Within the records below is a range that opens at the line with "2. **Throughput** (logs/second)" and closes at the line with "## Changes from BWAPI Beta 2.8". Return that range word for word, both ends included, and only that range.

-- Opening Marker --

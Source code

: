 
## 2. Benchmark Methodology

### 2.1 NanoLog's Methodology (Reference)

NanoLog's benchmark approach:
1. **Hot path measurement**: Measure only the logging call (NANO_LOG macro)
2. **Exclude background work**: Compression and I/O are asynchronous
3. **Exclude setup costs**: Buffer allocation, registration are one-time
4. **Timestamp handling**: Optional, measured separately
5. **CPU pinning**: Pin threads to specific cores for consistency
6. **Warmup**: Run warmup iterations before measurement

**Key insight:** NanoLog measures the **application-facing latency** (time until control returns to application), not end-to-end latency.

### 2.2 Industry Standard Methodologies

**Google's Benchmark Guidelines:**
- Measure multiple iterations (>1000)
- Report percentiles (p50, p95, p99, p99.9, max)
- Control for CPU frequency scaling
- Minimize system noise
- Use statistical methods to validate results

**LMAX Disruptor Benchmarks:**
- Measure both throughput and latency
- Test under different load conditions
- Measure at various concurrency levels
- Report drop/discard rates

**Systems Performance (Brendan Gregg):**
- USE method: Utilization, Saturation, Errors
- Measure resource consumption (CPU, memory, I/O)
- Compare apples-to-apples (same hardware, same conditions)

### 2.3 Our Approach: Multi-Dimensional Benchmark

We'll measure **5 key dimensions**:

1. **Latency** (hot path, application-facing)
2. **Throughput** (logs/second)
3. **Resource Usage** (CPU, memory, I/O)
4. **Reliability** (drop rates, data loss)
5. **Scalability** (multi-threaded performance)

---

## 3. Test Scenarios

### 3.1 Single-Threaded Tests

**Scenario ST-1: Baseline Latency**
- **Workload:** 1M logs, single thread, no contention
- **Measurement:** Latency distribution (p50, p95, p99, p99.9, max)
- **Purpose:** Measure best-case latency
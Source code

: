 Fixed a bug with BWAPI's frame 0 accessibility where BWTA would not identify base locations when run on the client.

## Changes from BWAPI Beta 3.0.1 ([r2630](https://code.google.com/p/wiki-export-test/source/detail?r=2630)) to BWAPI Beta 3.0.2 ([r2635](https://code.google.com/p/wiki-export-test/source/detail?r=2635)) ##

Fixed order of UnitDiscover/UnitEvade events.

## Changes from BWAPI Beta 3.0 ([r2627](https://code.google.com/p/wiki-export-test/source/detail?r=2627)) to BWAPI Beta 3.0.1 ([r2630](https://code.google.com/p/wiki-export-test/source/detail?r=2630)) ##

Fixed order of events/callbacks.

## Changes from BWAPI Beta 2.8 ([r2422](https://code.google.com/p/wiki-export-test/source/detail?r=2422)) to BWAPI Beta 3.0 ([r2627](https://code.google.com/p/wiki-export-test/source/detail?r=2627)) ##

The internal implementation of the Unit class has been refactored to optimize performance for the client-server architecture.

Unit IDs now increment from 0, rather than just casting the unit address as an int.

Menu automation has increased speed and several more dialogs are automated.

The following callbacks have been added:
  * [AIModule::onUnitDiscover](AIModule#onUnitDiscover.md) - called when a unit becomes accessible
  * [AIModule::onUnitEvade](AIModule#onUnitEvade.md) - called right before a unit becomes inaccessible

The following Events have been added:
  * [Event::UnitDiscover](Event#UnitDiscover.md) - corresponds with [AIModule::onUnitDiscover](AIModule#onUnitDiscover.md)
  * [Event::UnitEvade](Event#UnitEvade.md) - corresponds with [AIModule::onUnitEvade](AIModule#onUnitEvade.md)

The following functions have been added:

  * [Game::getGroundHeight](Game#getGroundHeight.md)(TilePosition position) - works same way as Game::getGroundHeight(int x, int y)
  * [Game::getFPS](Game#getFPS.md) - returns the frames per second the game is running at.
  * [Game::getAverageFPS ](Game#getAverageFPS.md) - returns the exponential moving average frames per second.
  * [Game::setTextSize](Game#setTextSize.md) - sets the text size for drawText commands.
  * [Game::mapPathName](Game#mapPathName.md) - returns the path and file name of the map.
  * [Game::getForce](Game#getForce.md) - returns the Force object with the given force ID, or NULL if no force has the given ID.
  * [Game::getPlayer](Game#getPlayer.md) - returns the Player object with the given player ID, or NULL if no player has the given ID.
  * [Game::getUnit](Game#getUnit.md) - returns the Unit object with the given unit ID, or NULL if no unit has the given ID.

-- Closing Marker --

■ **Answer space**
2. **Throughput** (logs/second)
3. **Resource Usage** (CPU, memory, I/O)
4. **Reliability** (drop rates, data loss)
5. **Scalability** (multi-threaded performance)

---

## 3. Test Scenarios

### 3.1 Single-Threaded Tests

**Scenario ST-1: Baseline Latency**
- **Workload:** 1M logs, single thread, no contention
- **Measurement:** Latency distribution (p50, p95, p99, p99.9, max)
- **Purpose:** Measure best-case latency
Source code

: Fixed a bug with BWAPI's frame 0 accessibility where BWTA would not identify base locations when run on the client.

## Changes from BWAPI Beta 3.0.1 ([r2630](https://code.google.com/p/wiki-export-test/source/detail?r=2630)) to BWAPI Beta 3.0.2 ([r2635](https://code.google.com/p/wiki-export-test/source/detail?r=2635)) ##

Fixed order of UnitDiscover/UnitEvade events.

## Changes from BWAPI Beta 3.0 ([r2627](https://code.google.com/p/wiki-export-test/source/detail?r=2627)) to BWAPI Beta 3.0.1 ([r2630](https://code.google.com/p/wiki-export-test/source/detail?r=2630)) ##

Fixed order of events/callbacks.

## Changes from BWAPI Beta 2.8 ([r2422](https://code.google.com/p/wiki-export-test/source/detail?r=2422)) to BWAPI Beta 3.0 ([r2627](https://code.google.com/p/wiki-export-test/source/detail?r=2627)) ##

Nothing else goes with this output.